# Show that ||f|| attains its maximum on a compact subset

Suppose that $f: C \rightarrow R^d$ is continuous on a compact set $C$. Show that $\|f\|$ attains its maximum on C.

First, I am wondering if I can just apply the Extreme Value theorem and then I'm done? I.e: By the Extreme Value Theorem, $\implies$ ... $\implies$ $\|f(a)\|$ $\leq$ $\|f(x)\|$ $\leq$ $\|f(b)\|$, $\forall x \in C$.

Alternatively, I have: Suppose $f$ is continuous on the compact set C. This imples the image set {$f(C) : c \in C$} is compact, since a compact set is compact under continuous maps. This implies the setis closed and bounded. Then, there is $M \in R^d$ s.t: $\|f \|$ $\leq M$. Thus, $\|f\|$ attains its maximum on C.

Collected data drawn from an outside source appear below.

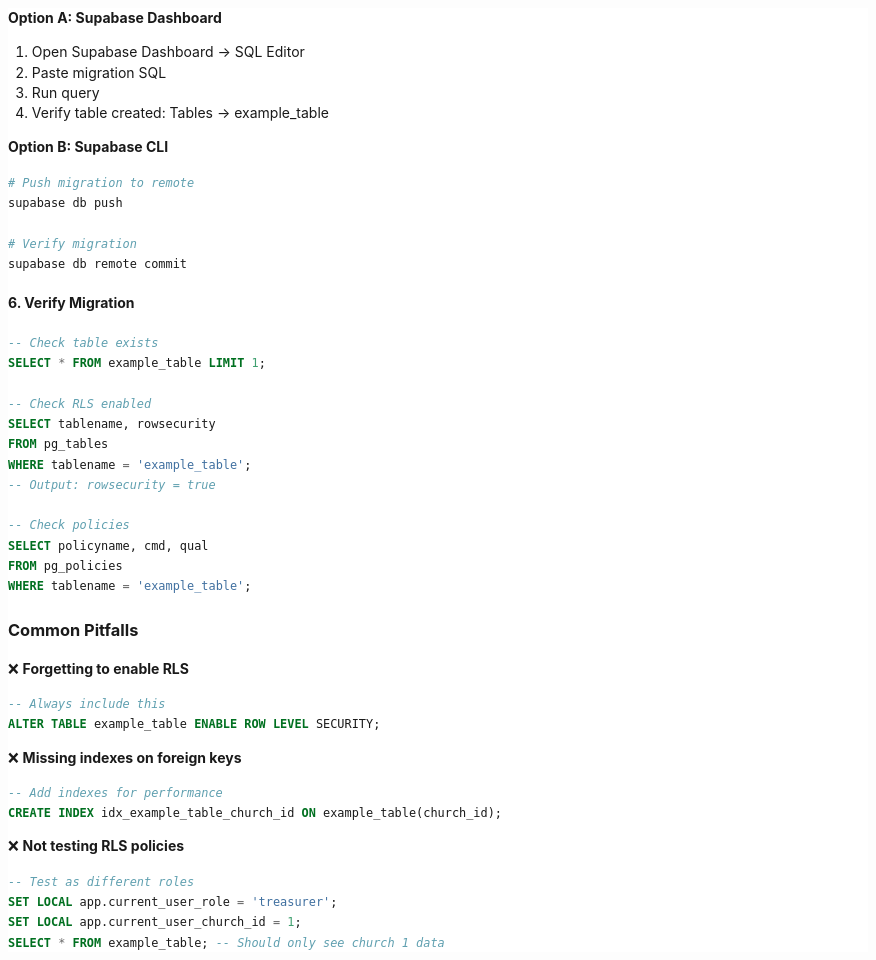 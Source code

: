 **Option A: Supabase Dashboard**

1. Open Supabase Dashboard → SQL Editor
2. Paste migration SQL
3. Run query
4. Verify table created: Tables → example_table

**Option B: Supabase CLI**

```bash
# Push migration to remote
supabase db push

# Verify migration
supabase db remote commit
```

#### 6. Verify Migration

```sql
-- Check table exists
SELECT * FROM example_table LIMIT 1;

-- Check RLS enabled
SELECT tablename, rowsecurity
FROM pg_tables
WHERE tablename = 'example_table';
-- Output: rowsecurity = true

-- Check policies
SELECT policyname, cmd, qual
FROM pg_policies
WHERE tablename = 'example_table';
```

### Common Pitfalls

❌ **Forgetting to enable RLS**
```sql
-- Always include this
ALTER TABLE example_table ENABLE ROW LEVEL SECURITY;
```

❌ **Missing indexes on foreign keys**
```sql
-- Add indexes for performance
CREATE INDEX idx_example_table_church_id ON example_table(church_id);
```

❌ **Not testing RLS policies**
```sql
-- Test as different roles
SET LOCAL app.current_user_role = 'treasurer';
SET LOCAL app.current_user_church_id = 1;
SELECT * FROM example_table; -- Should only see church 1 data
```
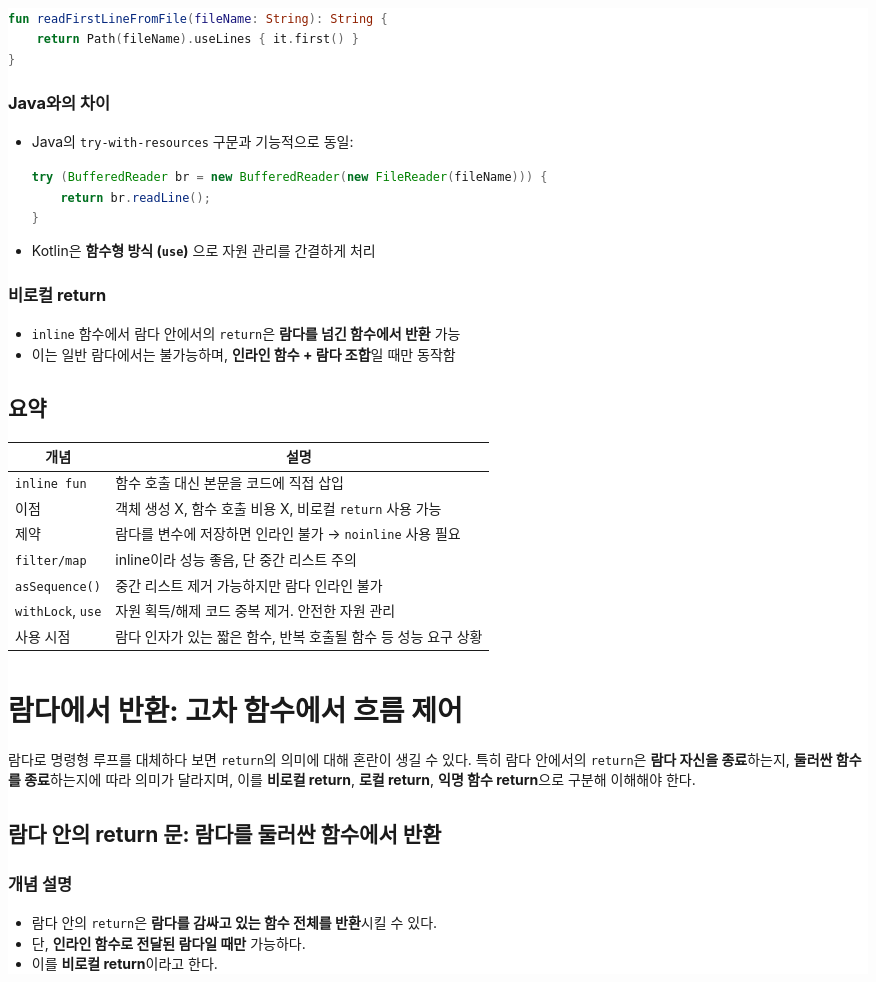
 ```kotlin
fun readFirstLineFromFile(fileName: String): String {
    return Path(fileName).useLines { it.first() }
}
```

### Java와의 차이

- Java의 `try-with-resources` 구문과 기능적으로 동일:
    
    ```java
    try (BufferedReader br = new BufferedReader(new FileReader(fileName))) {
        return br.readLine();
    }
    
    ```
    
- Kotlin은 **함수형 방식 (`use`)** 으로 자원 관리를 간결하게 처리

### 비로컬 return

- `inline` 함수에서 람다 안에서의 `return`은 **람다를 넘긴 함수에서 반환** 가능
- 이는 일반 람다에서는 불가능하며, **인라인 함수 + 람다 조합**일 때만 동작함

## 요약

| 개념 | 설명 |
| --- | --- |
| `inline fun` | 함수 호출 대신 본문을 코드에 직접 삽입 |
| 이점 | 객체 생성 X, 함수 호출 비용 X, 비로컬 `return` 사용 가능 |
| 제약 | 람다를 변수에 저장하면 인라인 불가 → `noinline` 사용 필요 |
| `filter/map` | inline이라 성능 좋음, 단 중간 리스트 주의 |
| `asSequence()` | 중간 리스트 제거 가능하지만 람다 인라인 불가 |
| `withLock`, `use` | 자원 획득/해제 코드 중복 제거. 안전한 자원 관리 |
| 사용 시점 | 람다 인자가 있는 짧은 함수, 반복 호출될 함수 등 성능 요구 상황 |

# 람다에서 반환: 고차 함수에서 흐름 제어

람다로 명령형 루프를 대체하다 보면 `return`의 의미에 대해 혼란이 생길 수 있다. 특히 람다 안에서의 `return`은 **람다 자신을 종료**하는지, **둘러싼 함수를 종료**하는지에 따라 의미가 달라지며, 이를 **비로컬 return**, **로컬 return**, **익명 함수 return**으로 구분해 이해해야 한다.

## 람다 안의 return 문: 람다를 둘러싼 함수에서 반환

### 개념 설명

- 람다 안의 `return`은 **람다를 감싸고 있는 함수 전체를 반환**시킬 수 있다.
- 단, **인라인 함수로 전달된 람다일 때만** 가능하다.
- 이를 **비로컬 return**이라고 한다.
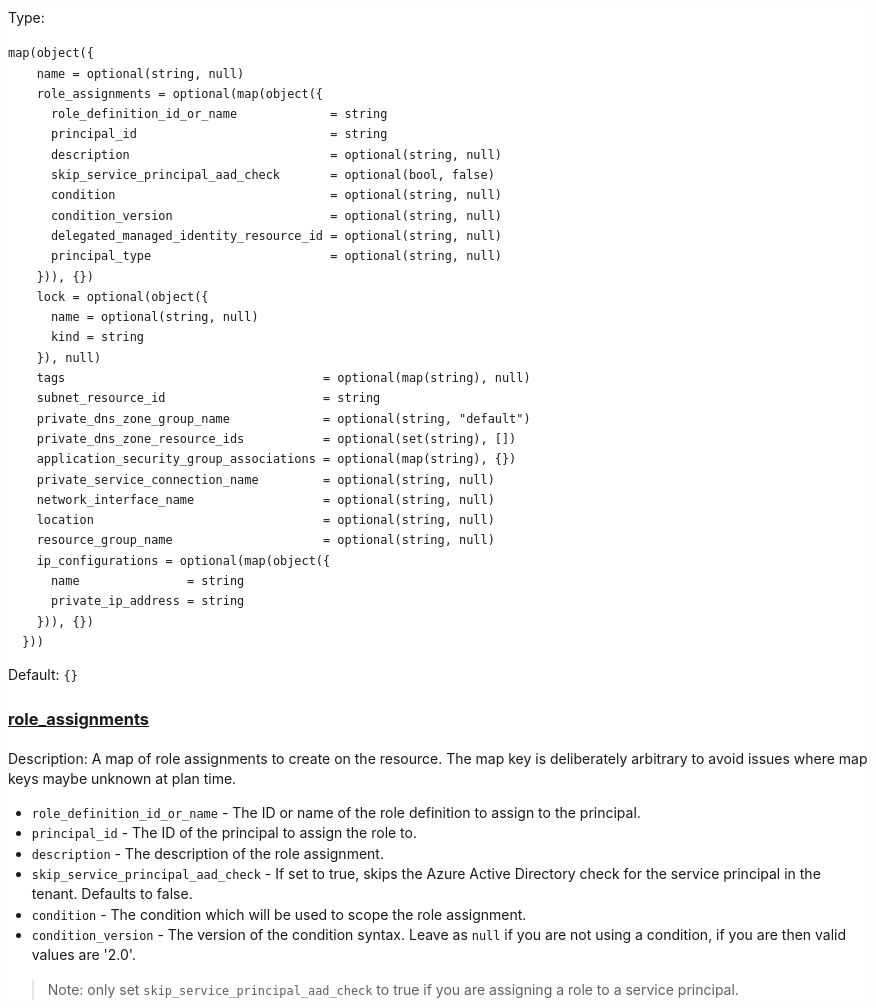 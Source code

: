 Type:

```hcl
map(object({
    name = optional(string, null)
    role_assignments = optional(map(object({
      role_definition_id_or_name             = string
      principal_id                           = string
      description                            = optional(string, null)
      skip_service_principal_aad_check       = optional(bool, false)
      condition                              = optional(string, null)
      condition_version                      = optional(string, null)
      delegated_managed_identity_resource_id = optional(string, null)
      principal_type                         = optional(string, null)
    })), {})
    lock = optional(object({
      name = optional(string, null)
      kind = string
    }), null)
    tags                                    = optional(map(string), null)
    subnet_resource_id                      = string
    private_dns_zone_group_name             = optional(string, "default")
    private_dns_zone_resource_ids           = optional(set(string), [])
    application_security_group_associations = optional(map(string), {})
    private_service_connection_name         = optional(string, null)
    network_interface_name                  = optional(string, null)
    location                                = optional(string, null)
    resource_group_name                     = optional(string, null)
    ip_configurations = optional(map(object({
      name               = string
      private_ip_address = string
    })), {})
  }))
```

Default: `{}`

### <a name="input_role_assignments"></a> [role\_assignments](#input\_role\_assignments)

Description:   A map of role assignments to create on the resource. The map key is deliberately arbitrary to avoid issues where map keys maybe unknown at plan time.

  - `role_definition_id_or_name` - The ID or name of the role definition to assign to the principal.
  - `principal_id` - The ID of the principal to assign the role to.
  - `description` - The description of the role assignment.
  - `skip_service_principal_aad_check` - If set to true, skips the Azure Active Directory check for the service principal in the tenant. Defaults to false.
  - `condition` - The condition which will be used to scope the role assignment.
  - `condition_version` - The version of the condition syntax. Leave as `null` if you are not using a condition, if you are then valid values are '2.0'.

  > Note: only set `skip_service_principal_aad_check` to true if you are assigning a role to a service principal.
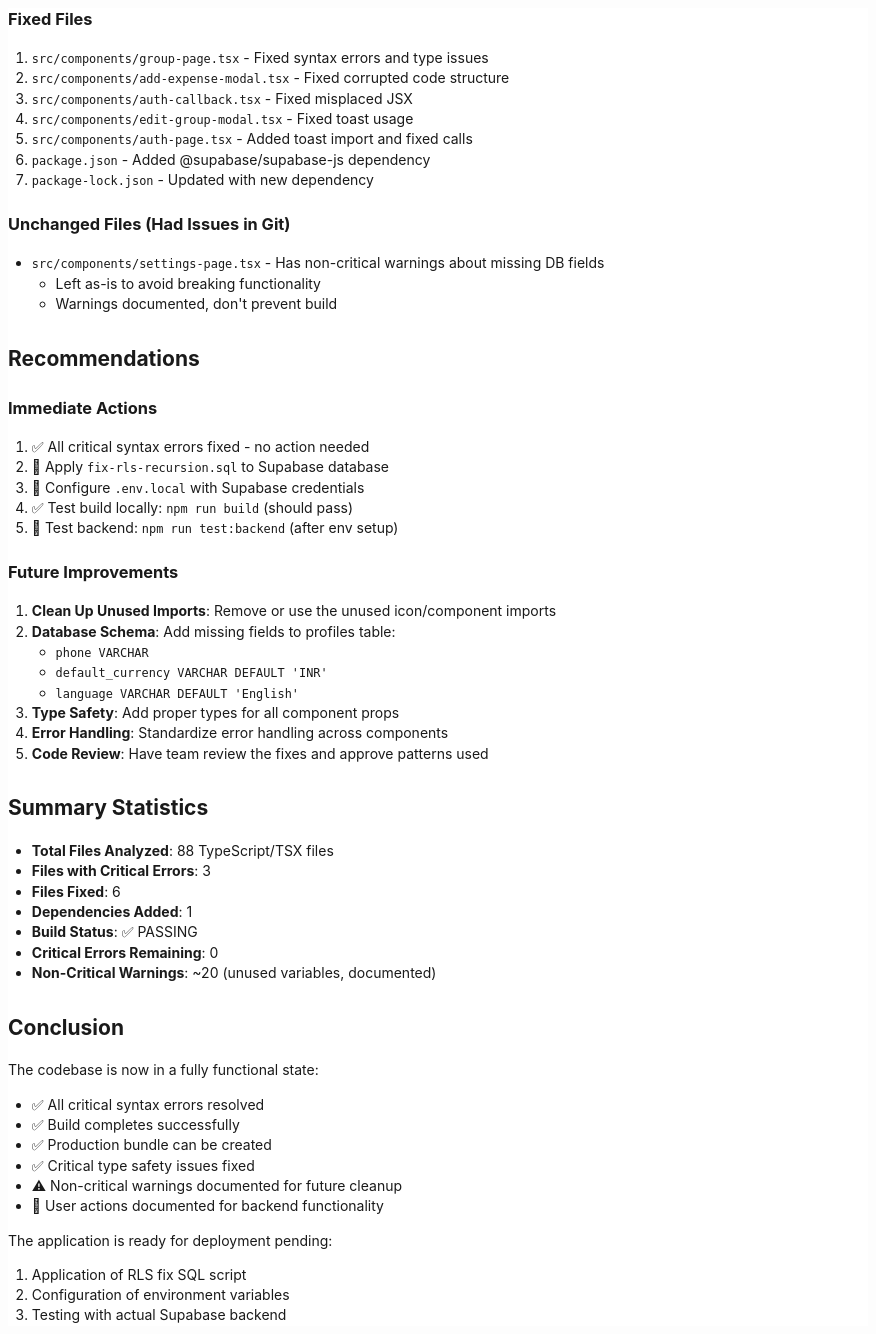 ### Fixed Files
1. `src/components/group-page.tsx` - Fixed syntax errors and type issues
2. `src/components/add-expense-modal.tsx` - Fixed corrupted code structure
3. `src/components/auth-callback.tsx` - Fixed misplaced JSX
4. `src/components/edit-group-modal.tsx` - Fixed toast usage
5. `src/components/auth-page.tsx` - Added toast import and fixed calls
6. `package.json` - Added @supabase/supabase-js dependency
7. `package-lock.json` - Updated with new dependency

### Unchanged Files (Had Issues in Git)
- `src/components/settings-page.tsx` - Has non-critical warnings about missing DB fields
  - Left as-is to avoid breaking functionality
  - Warnings documented, don't prevent build

## Recommendations

### Immediate Actions
1. ✅ All critical syntax errors fixed - no action needed
2. 🔧 Apply `fix-rls-recursion.sql` to Supabase database
3. 🔧 Configure `.env.local` with Supabase credentials
4. ✅ Test build locally: `npm run build` (should pass)
5. 🔧 Test backend: `npm run test:backend` (after env setup)

### Future Improvements
1. **Clean Up Unused Imports**: Remove or use the unused icon/component imports
2. **Database Schema**: Add missing fields to profiles table:
   - `phone VARCHAR`
   - `default_currency VARCHAR DEFAULT 'INR'`
   - `language VARCHAR DEFAULT 'English'`
3. **Type Safety**: Add proper types for all component props
4. **Error Handling**: Standardize error handling across components
5. **Code Review**: Have team review the fixes and approve patterns used

## Summary Statistics

- **Total Files Analyzed**: 88 TypeScript/TSX files
- **Files with Critical Errors**: 3
- **Files Fixed**: 6
- **Dependencies Added**: 1
- **Build Status**: ✅ PASSING
- **Critical Errors Remaining**: 0
- **Non-Critical Warnings**: ~20 (unused variables, documented)

## Conclusion

The codebase is now in a fully functional state:
- ✅ All critical syntax errors resolved
- ✅ Build completes successfully  
- ✅ Production bundle can be created
- ✅ Critical type safety issues fixed
- ⚠️ Non-critical warnings documented for future cleanup
- 🔧 User actions documented for backend functionality

The application is ready for deployment pending:
1. Application of RLS fix SQL script
2. Configuration of environment variables
3. Testing with actual Supabase backend
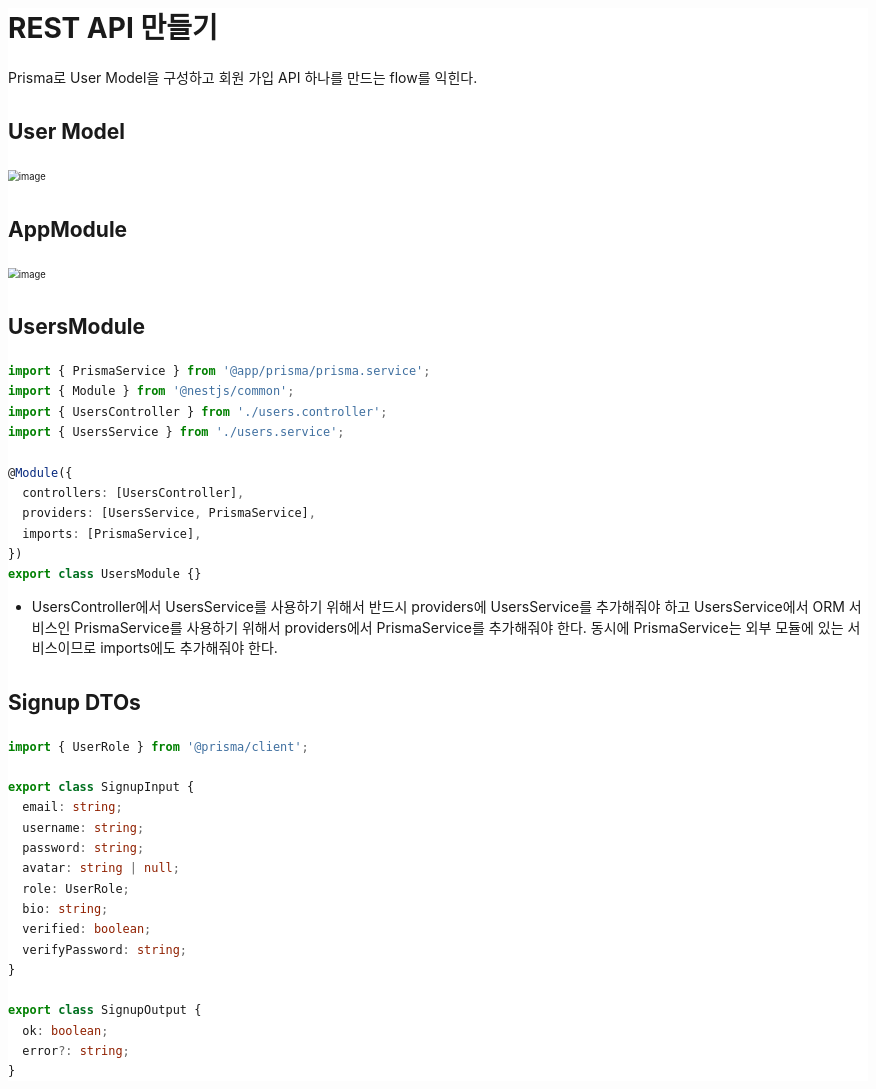 # REST API 만들기

Prisma로 User Model을 구성하고 회원 가입 API 하나를 만드는 flow를 익힌다.



## User Model

<img src="https://user-images.githubusercontent.com/92770273/139790430-5eb00754-1032-4b0c-8b41-baacc9197d79.png" alt="image" style="zoom: 67%;" />



## AppModule

<img src="https://user-images.githubusercontent.com/92770273/139790582-237216ef-075c-46f1-959d-58136051ad12.png" alt="image" style="zoom: 67%;" />



## UsersModule

```typescript
import { PrismaService } from '@app/prisma/prisma.service';
import { Module } from '@nestjs/common';
import { UsersController } from './users.controller';
import { UsersService } from './users.service';

@Module({
  controllers: [UsersController],
  providers: [UsersService, PrismaService],
  imports: [PrismaService],
})
export class UsersModule {}
```


* UsersController에서 UsersService를 사용하기 위해서 반드시 providers에 UsersService를 추가해줘야 하고 UsersService에서 ORM 서비스인 PrismaService를 사용하기 위해서 providers에서 PrismaService를 추가해줘야 한다. 동시에 PrismaService는 외부 모듈에 있는 서비스이므로 imports에도 추가해줘야 한다.



## Signup DTOs

```typescript
import { UserRole } from '@prisma/client';

export class SignupInput {
  email: string;
  username: string;
  password: string;
  avatar: string | null;
  role: UserRole;
  bio: string;
  verified: boolean;
  verifyPassword: string;
}

export class SignupOutput {
  ok: boolean;
  error?: string;
}

```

I guess I'm just sort of confused how is this proof/problem is any different from the proof of the Extreme Value Theorem(???). What is it about $\|f\|$ that changes the nature of what is to be shown? I'm not entirely clear on what is being asked to be shown.

• Everything is fine except that $M\in \mathbb{R}^d$. You want $M\in \mathbb{R}$, and more specifically that there is a least such $M$ and that that number is in the image set. – Callus - Reinstate Monica Mar 1 '16 at 3:25

Prove that the norm $\|\cdot\| : \mathbb R^d\to [0,\infty)$ is continuous. Then everything follows from 1D analysis since $\|f\| = \|\cdot\|\circ f$.